• **What you need to do**
Copy the records below word for word, leaving out nothing.

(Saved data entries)
· · ·

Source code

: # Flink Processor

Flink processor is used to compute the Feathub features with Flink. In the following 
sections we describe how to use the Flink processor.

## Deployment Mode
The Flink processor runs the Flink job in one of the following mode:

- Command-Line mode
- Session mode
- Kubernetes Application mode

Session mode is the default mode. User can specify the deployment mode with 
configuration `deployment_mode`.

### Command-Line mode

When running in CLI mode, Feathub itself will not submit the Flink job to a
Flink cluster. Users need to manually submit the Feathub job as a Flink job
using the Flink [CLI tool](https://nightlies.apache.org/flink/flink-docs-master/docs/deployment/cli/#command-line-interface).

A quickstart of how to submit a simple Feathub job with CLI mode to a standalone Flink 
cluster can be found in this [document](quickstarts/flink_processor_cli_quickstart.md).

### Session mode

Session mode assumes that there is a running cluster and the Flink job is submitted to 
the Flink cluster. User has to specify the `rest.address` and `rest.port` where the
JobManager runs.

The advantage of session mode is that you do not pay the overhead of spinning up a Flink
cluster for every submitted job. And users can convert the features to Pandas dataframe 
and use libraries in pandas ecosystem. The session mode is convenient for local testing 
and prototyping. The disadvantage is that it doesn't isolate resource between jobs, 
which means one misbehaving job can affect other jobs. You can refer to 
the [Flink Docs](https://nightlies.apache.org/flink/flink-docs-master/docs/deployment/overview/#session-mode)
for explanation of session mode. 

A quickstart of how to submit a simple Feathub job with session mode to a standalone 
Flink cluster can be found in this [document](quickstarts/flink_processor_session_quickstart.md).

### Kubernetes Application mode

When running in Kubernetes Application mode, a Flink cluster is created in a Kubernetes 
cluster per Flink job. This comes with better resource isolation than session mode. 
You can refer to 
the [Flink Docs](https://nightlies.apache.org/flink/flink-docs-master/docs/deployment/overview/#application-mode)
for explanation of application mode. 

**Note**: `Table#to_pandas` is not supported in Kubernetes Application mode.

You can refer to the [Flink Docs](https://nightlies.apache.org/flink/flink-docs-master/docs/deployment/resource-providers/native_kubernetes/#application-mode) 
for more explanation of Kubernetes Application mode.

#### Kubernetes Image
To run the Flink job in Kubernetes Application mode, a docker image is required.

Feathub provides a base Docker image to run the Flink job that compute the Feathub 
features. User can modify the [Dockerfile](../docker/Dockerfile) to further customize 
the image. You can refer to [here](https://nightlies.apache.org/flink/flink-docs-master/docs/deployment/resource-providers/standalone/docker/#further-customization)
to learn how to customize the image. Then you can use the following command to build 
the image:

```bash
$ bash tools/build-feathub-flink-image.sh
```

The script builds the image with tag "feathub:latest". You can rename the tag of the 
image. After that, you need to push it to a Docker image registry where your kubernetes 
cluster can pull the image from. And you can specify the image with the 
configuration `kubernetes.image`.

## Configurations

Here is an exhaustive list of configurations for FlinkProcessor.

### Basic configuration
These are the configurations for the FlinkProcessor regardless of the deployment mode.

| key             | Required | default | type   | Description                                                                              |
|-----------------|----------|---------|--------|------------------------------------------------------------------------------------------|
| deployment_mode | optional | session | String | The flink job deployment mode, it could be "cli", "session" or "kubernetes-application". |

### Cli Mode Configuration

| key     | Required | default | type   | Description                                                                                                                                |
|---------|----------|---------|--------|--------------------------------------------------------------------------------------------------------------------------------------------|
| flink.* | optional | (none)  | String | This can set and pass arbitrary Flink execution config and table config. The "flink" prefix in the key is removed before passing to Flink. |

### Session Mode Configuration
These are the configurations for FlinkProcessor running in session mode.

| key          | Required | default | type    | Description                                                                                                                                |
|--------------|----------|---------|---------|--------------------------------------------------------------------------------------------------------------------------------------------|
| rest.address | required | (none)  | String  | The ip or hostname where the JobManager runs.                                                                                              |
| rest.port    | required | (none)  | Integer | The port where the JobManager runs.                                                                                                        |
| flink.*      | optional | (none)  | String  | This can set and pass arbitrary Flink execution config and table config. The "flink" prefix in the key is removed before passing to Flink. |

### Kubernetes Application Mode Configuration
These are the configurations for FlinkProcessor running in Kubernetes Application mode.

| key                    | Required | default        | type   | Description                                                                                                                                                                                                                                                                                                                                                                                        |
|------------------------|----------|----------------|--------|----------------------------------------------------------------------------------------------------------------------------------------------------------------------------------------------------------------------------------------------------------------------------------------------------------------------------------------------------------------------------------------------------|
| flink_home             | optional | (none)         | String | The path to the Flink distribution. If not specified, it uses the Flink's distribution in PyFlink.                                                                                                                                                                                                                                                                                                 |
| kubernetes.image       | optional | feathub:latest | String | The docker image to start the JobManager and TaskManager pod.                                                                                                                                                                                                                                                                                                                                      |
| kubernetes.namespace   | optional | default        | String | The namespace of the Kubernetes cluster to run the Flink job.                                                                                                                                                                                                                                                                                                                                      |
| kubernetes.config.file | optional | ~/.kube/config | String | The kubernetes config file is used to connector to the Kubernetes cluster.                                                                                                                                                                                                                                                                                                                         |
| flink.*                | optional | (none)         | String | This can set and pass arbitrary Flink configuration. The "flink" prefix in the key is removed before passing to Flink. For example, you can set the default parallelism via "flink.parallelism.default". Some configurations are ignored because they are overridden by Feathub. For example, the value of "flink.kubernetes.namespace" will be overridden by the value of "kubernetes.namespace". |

· · ·

• **Solution to this task**
Source code

: # Flink Processor

Flink processor is used to compute the Feathub features with Flink. In the following 
sections we describe how to use the Flink processor.

## Deployment Mode
The Flink processor runs the Flink job in one of the following mode:

- Command-Line mode
- Session mode
- Kubernetes Application mode

Session mode is the default mode. User can specify the deployment mode with 
configuration `deployment_mode`.

### Command-Line mode

When running in CLI mode, Feathub itself will not submit the Flink job to a
Flink cluster. Users need to manually submit the Feathub job as a Flink job
using the Flink [CLI tool](https://nightlies.apache.org/flink/flink-docs-master/docs/deployment/cli/#command-line-interface).

A quickstart of how to submit a simple Feathub job with CLI mode to a standalone Flink 
cluster can be found in this [document](quickstarts/flink_processor_cli_quickstart.md).

### Session mode

Session mode assumes that there is a running cluster and the Flink job is submitted to 
the Flink cluster. User has to specify the `rest.address` and `rest.port` where the
JobManager runs.

The advantage of session mode is that you do not pay the overhead of spinning up a Flink
cluster for every submitted job. And users can convert the features to Pandas dataframe 
and use libraries in pandas ecosystem. The session mode is convenient for local testing 
and prototyping. The disadvantage is that it doesn't isolate resource between jobs, 
which means one misbehaving job can affect other jobs. You can refer to 
the [Flink Docs](https://nightlies.apache.org/flink/flink-docs-master/docs/deployment/overview/#session-mode)
for explanation of session mode. 

A quickstart of how to submit a simple Feathub job with session mode to a standalone 
Flink cluster can be found in this [document](quickstarts/flink_processor_session_quickstart.md).

### Kubernetes Application mode

When running in Kubernetes Application mode, a Flink cluster is created in a Kubernetes 
cluster per Flink job. This comes with better resource isolation than session mode. 
You can refer to 
the [Flink Docs](https://nightlies.apache.org/flink/flink-docs-master/docs/deployment/overview/#application-mode)
for explanation of application mode. 

**Note**: `Table#to_pandas` is not supported in Kubernetes Application mode.

You can refer to the [Flink Docs](https://nightlies.apache.org/flink/flink-docs-master/docs/deployment/resource-providers/native_kubernetes/#application-mode) 
for more explanation of Kubernetes Application mode.

#### Kubernetes Image
To run the Flink job in Kubernetes Application mode, a docker image is required.

Feathub provides a base Docker image to run the Flink job that compute the Feathub 
features. User can modify the [Dockerfile](../docker/Dockerfile) to further customize 
the image. You can refer to [here](https://nightlies.apache.org/flink/flink-docs-master/docs/deployment/resource-providers/standalone/docker/#further-customization)
to learn how to customize the image. Then you can use the following command to build 
the image:

```bash
$ bash tools/build-feathub-flink-image.sh
```

The script builds the image with tag "feathub:latest". You can rename the tag of the 
image. After that, you need to push it to a Docker image registry where your kubernetes 
cluster can pull the image from. And you can specify the image with the 
configuration `kubernetes.image`.

## Configurations

Here is an exhaustive list of configurations for FlinkProcessor.

### Basic configuration
These are the configurations for the FlinkProcessor regardless of the deployment mode.

| key             | Required | default | type   | Description                                                                              |
|-----------------|----------|---------|--------|------------------------------------------------------------------------------------------|
| deployment_mode | optional | session | String | The flink job deployment mode, it could be "cli", "session" or "kubernetes-application". |

### Cli Mode Configuration

| key     | Required | default | type   | Description                                                                                                                                |
|---------|----------|---------|--------|--------------------------------------------------------------------------------------------------------------------------------------------|
| flink.* | optional | (none)  | String | This can set and pass arbitrary Flink execution config and table config. The "flink" prefix in the key is removed before passing to Flink. |

### Session Mode Configuration
These are the configurations for FlinkProcessor running in session mode.

| key          | Required | default | type    | Description                                                                                                                                |
|--------------|----------|---------|---------|--------------------------------------------------------------------------------------------------------------------------------------------|
| rest.address | required | (none)  | String  | The ip or hostname where the JobManager runs.                                                                                              |
| rest.port    | required | (none)  | Integer | The port where the JobManager runs.                                                                                                        |
| flink.*      | optional | (none)  | String  | This can set and pass arbitrary Flink execution config and table config. The "flink" prefix in the key is removed before passing to Flink. |

### Kubernetes Application Mode Configuration
These are the configurations for FlinkProcessor running in Kubernetes Application mode.

| key                    | Required | default        | type   | Description                                                                                                                                                                                                                                                                                                                                                                                        |
|------------------------|----------|----------------|--------|----------------------------------------------------------------------------------------------------------------------------------------------------------------------------------------------------------------------------------------------------------------------------------------------------------------------------------------------------------------------------------------------------|
| flink_home             | optional | (none)         | String | The path to the Flink distribution. If not specified, it uses the Flink's distribution in PyFlink.                                                                                                                                                                                                                                                                                                 |
| kubernetes.image       | optional | feathub:latest | String | The docker image to start the JobManager and TaskManager pod.                                                                                                                                                                                                                                                                                                                                      |
| kubernetes.namespace   | optional | default        | String | The namespace of the Kubernetes cluster to run the Flink job.                                                                                                                                                                                                                                                                                                                                      |
| kubernetes.config.file | optional | ~/.kube/config | String | The kubernetes config file is used to connector to the Kubernetes cluster.                                                                                                                                                                                                                                                                                                                         |
| flink.*                | optional | (none)         | String | This can set and pass arbitrary Flink configuration. The "flink" prefix in the key is removed before passing to Flink. For example, you can set the default parallelism via "flink.parallelism.default". Some configurations are ignored because they are overridden by Feathub. For example, the value of "flink.kubernetes.namespace" will be overridden by the value of "kubernetes.namespace". |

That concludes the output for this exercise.